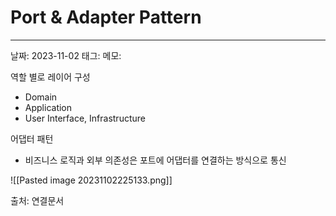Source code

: # Port & Adapter Pattern
---

날짜: 2023-11-02
태그:
메모:

역할 별로 레이어 구성
- Domain
- Application
- User Interface, Infrastructure

어댑터 패턴
- 비즈니스 로직과 외부 의존성은 포트에 어댑터를 연결하는 방식으로 통신

![[Pasted image 20231102225133.png]]



출처:
연결문서
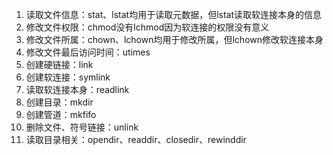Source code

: 1. 读取文件信息：stat、lstat均用于读取元数据，但lstat读取软连接本身的信息
1. 修改文件权限：chmod没有lchmod因为软连接的权限没有意义
1. 修改文件所属：chown、lchown均用于修改所属，但lchown修改软连接本身
1. 修改文件最后访问时间：utimes
1. 创建硬链接：link
1. 创建软连接：symlink
1. 读取软连接本身：readlink
1. 创建目录：mkdir
1. 创建管道：mkfifo
1. 删除文件、符号链接：unlink
1. 读取目录相关：opendir、readdir、closedir、rewinddir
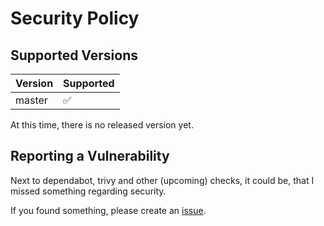 # Security Policy

## Supported Versions

| Version | Supported          |
| ------- | ------------------ |
| master  | :white_check_mark: |

At this time, there is no released version yet.

## Reporting a Vulnerability

Next to dependabot, trivy and other (upcoming) checks, it could be, that I missed something regarding security.

If you found something, please create an [issue](https://github.com/dseichter/vatservice-gui/issues).
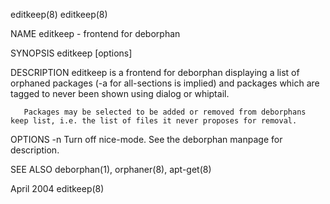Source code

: editkeep(8)                                                                                                                                                                                editkeep(8)

NAME
       editkeep - frontend for deborphan

SYNOPSIS
       editkeep [options]

DESCRIPTION
       editkeep is a frontend for deborphan displaying a list of orphaned packages (-a for all-sections is implied) and packages which are tagged to never been shown using dialog or whiptail.

       Packages may be selected to be added or removed from deborphans keep list, i.e. the list of files it never proposes for removal.

OPTIONS
       -n Turn off nice-mode.  See the deborphan manpage for description.

SEE ALSO
       deborphan(1), orphaner(8), apt-get(8)

April 2004                                                                                                                                                                                 editkeep(8)
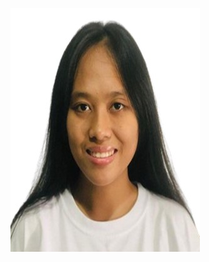 ![Image Alt](https://github.com/Laurence0302/Local-Government-Unit-of--Penablanca-Cagayan/blob/a228678b9ef9d40a0dbbe6bdaf244671f1f34467/passport%20ID.jpg)
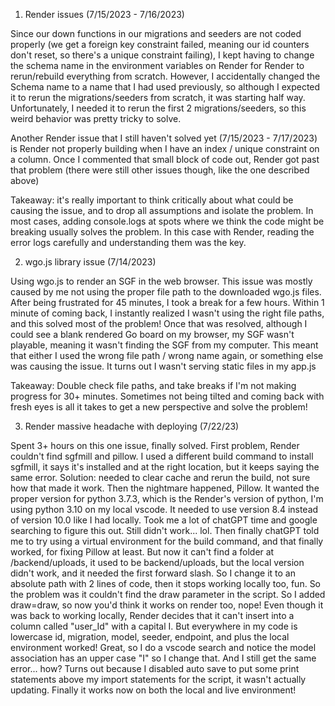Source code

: 1. Render issues (7/15/2023 - 7/16/2023)

Since our down functions in our migrations and seeders are not coded properly (we get a foreign key constraint failed, meaning our id counters don't reset, so there's a unique constraint failing), I kept having to change the schema name in the
environment variables on Render for Render to rerun/rebuild everything from scratch. However, I accidentally changed the Schema name to a name
that I had used previously, so although I expected it to rerun the migrations/seeders from scratch, it was starting half way. Unfortunately,
I needed it to rerun the first 2 migrations/seeders, so this weird behavior was pretty tricky to solve.

Another Render issue that I still haven't solved yet (7/15/2023 - 7/17/2023) is Render not properly building when I have an index / unique constraint on a column. Once I commented that small block of code out, Render got past that problem (there were still other issues though, like the one described above)

Takeaway: it's really important to think critically about what could be causing the issue, and to drop all assumptions and isolate the problem.
In most cases, adding console.logs at spots where we think the code might be breaking usually solves the problem. In this case with Render,
reading the error logs carefully and understanding them was the key.

2. wgo.js library issue (7/14/2023)

Using wgo.js to render an SGF in the web browser. This issue was mostly caused by me not using the proper file path to the downloaded
wgo.js files. After being frustrated for 45 minutes, I took a break for a few hours. Within 1 minute of coming back, I instantly realized I wasn't using the right file paths, and this solved most of the problem! Once that was resolved, although I could see a blank rendered Go board on my browser, my SGF wasn't playable, meaning it wasn't finding the SGF from my computer. This meant that either I used the wrong file path / wrong name again, or something else was causing the issue. It turns out I wasn't serving static files in my app.js

Takeaway: Double check file paths, and take breaks if I'm not making progress for 30+ minutes. Sometimes not being tilted and coming back with fresh eyes is all it takes to get a new perspective and solve the problem!

3. Render massive headache with deploying (7/22/23)

Spent 3+ hours on this one issue, finally solved. First problem, Render couldn't find sgfmill and pillow. I used a different build command to install sgfmill, it says it's installed and at the right location, but it keeps saying the same error. Solution: needed to clear cache and rerun the build, not sure how that made it work. Then the nightmare happened, Pillow. It wanted the proper version for python 3.7.3, which is the Render's version of python, I'm using python 3.10 on my local vscode. It needed to use version 8.4 instead of version 10.0 like I had locally. Took me a lot of chatGPT time and google searching to figure this out. Still didn't work... lol. Then finally chatGPT told me to try using a virtual environment for the build command, and that finally worked, for fixing Pillow at least. But now it can't find a folder at /backend/uploads, it used to be backend/uploads, but the local version didn't work, and it needed the first forward slash. So I change it to an absolute path with 2 lines of code, then it stops working locally too, fun. So the problem was it couldn't find the draw parameter in the script. So I added draw=draw, so now you'd think it works on render too, nope! Even though it was back to working locally, Render decides that it can't insert into a column called "user_Id" with a capital I. But everywhere in my code is lowercase id, migration, model, seeder, endpoint, and plus the local environment worked! Great, so I do a vscode search and notice the model association has an upper case "I" so I change that. And I still get the same error... how? Turns out because I disabled auto save to put some print statements above my import statements for the script, it wasn't actually updating. Finally it works now on both the local and live environment!
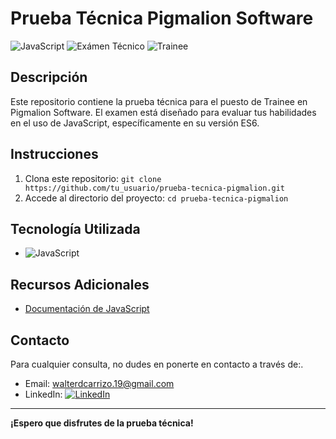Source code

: # Prueba Técnica Pigmalion Software

![JavaScript](https://img.shields.io/badge/JavaScript-ES6-yellow)
![Exámen Técnico](https://img.shields.io/badge/Ex%C3%A1men-T%C3%A9cnico-blue)
![Trainee](https://img.shields.io/badge/Rol-Trainee-green)

## Descripción

Este repositorio contiene la prueba técnica para el puesto de Trainee en Pigmalion Software. El examen está diseñado para evaluar tus habilidades en el uso de JavaScript, específicamente en su versión ES6.

## Instrucciones

1. Clona este repositorio: `git clone https://github.com/tu_usuario/prueba-tecnica-pigmalion.git`
2. Accede al directorio del proyecto: `cd prueba-tecnica-pigmalion`

## Tecnología Utilizada

- ![JavaScript](https://img.shields.io/badge/JavaScript-ES6-yellow)

## Recursos Adicionales

- [Documentación de JavaScript](https://developer.mozilla.org/es/docs/Web/JavaScript)

## Contacto

Para cualquier consulta, no dudes en ponerte en contacto a través de:.
- Email: walterdcarrizo.19@gmail.com
- LinkedIn: [![LinkedIn](https://img.shields.io/badge/LinkedIn-Profile-blue)](https://www.linkedin.com/in/walter-daniel-carrizo/)
---

**¡Espero que disfrutes de la prueba técnica!**
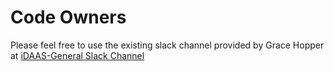 # Code Owners

Please feel free to use the existing slack channel provided by Grace Hopper at 
<a href="https://app.slack.com/client/T017FULSEU8/C018RAJ48R4">iDAAS-General Slack Channel</a>
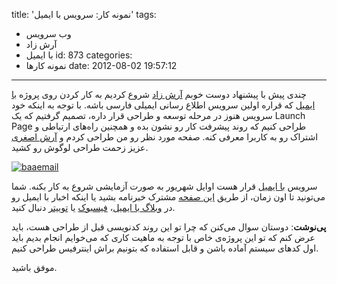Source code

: title: 'نمونه کار: سرویس با ایمیل'
tags:
  - وب سرویس
  - آرش زاد
  - با ایمیل
id: 873
categories:
  - نمونه کارها
date: 2012-08-02 19:57:12
---

چندی پیش با پیشنهاد دوست خوبم [آرش زاد](http://iarash.net/) شروع کردیم به کار کردن روی پروژه [با ایمیل](http://baaemail.com) که قراره اولین سرویس اطلاع رسانی ایمیلی فارسی باشه. با توجه به اینکه خود سرویس هنوز در مرحله توسعه و طراحی قرار داره، تصمیم گرفتیم که یک Launch Page طراحی کنیم که روند پیشرفت کار رو نشون بده و همچنین راه‌های ارتباطی و اشتراک رو به کاربرا معرفی کنه. صفحه مورد نظر رو من طراحی کردم و [آرش اصغری](http://arashasghari.com) عزیز زحمت طراحی لوگوش رو کشید.

[![](http://sallar.me/wp-content/uploads/2012/08/Screen-Shot-2012-08-02-at-7.46.44-PM.png "baaemail")](http://baaemail.com)

سرویس [با ایمیل](http://baaemail.com) قرار هست اوایل شهریور به صورت آزمایشی شروع به کار بکنه. شما می‌تونید تا اون زمان، از طریق [این صفحه](http://baaemail.com) مشترک خبرنامه بشید یا اینکه اخبار با ایمیل رو در [وبلاگ با ایمیل](http://baaemail.com/blog/)، [فیسبوک](https://www.facebook.com/baaemail) یا [توییتر](https://twitter.com/baaemail) دنبال کنید.

**پی‌نوشت**: دوستان سوال می‌کنن که چرا تو این روند کدنویسی قبل از طراحی هست، باید عرض کنم که تو این پروژه‌ی خاص با توجه به ماهیت کاری که می‌خوایم انجام بدیم باید اول کدهای سیستم آماده باشن و قابل استفاده که بتونیم براش اینترفیس طراحی کنیم.

موفق باشید.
++++++
## EXERCISE DIRECTIONS
Look back at the data above. Transcribe exactly the lines starting at the line that contains "that I had used" and ending at the line that contains "Another Render issue".

## ANSWER BOX
that I had used previously, so although I expected it to rerun the migrations/seeders from scratch, it was starting half way. Unfortunately,
I needed it to rerun the first 2 migrations/seeders, so this weird behavior was pretty tricky to solve.

Another Render issue that I still haven't solved yet (7/15/2023 - 7/17/2023) is Render not properly building when I have an index / unique constraint on a column. Once I commented that small block of code out, Render got past that problem (there were still other issues though, like the one described above)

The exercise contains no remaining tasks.